Sixteen of the 20 largest U.S. cities are experiencing growth rates faster than their surrounding suburbs, reversing a trend towards suburban sprawl that has held since the '20s. Retiring baby boomers and millenials alike are relocating to the city in search of culture, walkability and faster-paced lifestyles. For banks, this transition is contemporaneous with hard economic times. The proclivity of younger city dwellers toward online banking has dovetailed nicely with many banks' impulse toward downsizing branches to cut costs. But regulators worry the next lending bubble could appear in the urban real estate market. Bankers are also wary, looking for signs of overcapacity after getting burned in the housing bubble.
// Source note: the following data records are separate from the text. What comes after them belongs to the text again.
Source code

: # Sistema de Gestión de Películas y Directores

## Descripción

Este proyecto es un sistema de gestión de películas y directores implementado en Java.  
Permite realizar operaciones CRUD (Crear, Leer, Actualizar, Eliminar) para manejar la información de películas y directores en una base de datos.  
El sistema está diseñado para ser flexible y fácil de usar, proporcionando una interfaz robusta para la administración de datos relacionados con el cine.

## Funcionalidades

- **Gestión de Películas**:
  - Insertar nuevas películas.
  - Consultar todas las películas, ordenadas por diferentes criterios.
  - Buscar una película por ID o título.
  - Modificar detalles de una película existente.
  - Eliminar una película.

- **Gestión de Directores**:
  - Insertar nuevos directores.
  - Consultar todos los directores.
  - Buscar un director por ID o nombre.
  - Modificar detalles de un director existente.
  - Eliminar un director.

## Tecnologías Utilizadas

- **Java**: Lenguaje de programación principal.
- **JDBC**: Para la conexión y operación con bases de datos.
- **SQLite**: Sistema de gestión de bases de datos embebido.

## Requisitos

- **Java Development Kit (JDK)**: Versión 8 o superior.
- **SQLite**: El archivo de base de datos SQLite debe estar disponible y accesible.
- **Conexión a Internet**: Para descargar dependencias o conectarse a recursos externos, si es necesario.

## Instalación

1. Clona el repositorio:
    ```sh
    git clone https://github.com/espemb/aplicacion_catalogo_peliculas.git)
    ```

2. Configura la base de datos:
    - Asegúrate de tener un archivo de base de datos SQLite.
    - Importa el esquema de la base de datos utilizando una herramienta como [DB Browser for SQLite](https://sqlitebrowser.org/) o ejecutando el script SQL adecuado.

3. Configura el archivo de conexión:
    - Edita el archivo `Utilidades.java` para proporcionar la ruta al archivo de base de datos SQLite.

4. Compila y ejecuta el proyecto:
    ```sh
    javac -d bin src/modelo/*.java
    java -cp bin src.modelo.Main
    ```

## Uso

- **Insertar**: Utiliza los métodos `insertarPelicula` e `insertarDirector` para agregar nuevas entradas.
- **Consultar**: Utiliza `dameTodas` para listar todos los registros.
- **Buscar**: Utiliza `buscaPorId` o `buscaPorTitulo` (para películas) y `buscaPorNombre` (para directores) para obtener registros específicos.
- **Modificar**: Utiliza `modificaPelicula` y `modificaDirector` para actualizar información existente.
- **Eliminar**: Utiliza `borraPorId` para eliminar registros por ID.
Idaho Statesman | Wednesday, March 19, 2014

An Idaho bill setting restrictions on payday lending has passed the state's House of Representatives by only one vote and now awaits the Governor's approval. The bill limits the amount of payday loans a borrower can take out to 25 percent of monthly income and caps the number of times a lender can try to redeem a bounced check at two, ending the possibility of racking up additional fees. The bill also allows a borrower who can't pay within the usual two-week term to request an extended payment plan without additional fees. But Dawn Juker  of Catholic Charities of Idaho said the bill doesn't go far enough and she'd rather have no bill at all instead of the one speeding through the Legislature. "There's too many things the consumer would have to be responsible for -- such as requesting an [extended payment plan] -- that payday lenders would not typically market," Juker said.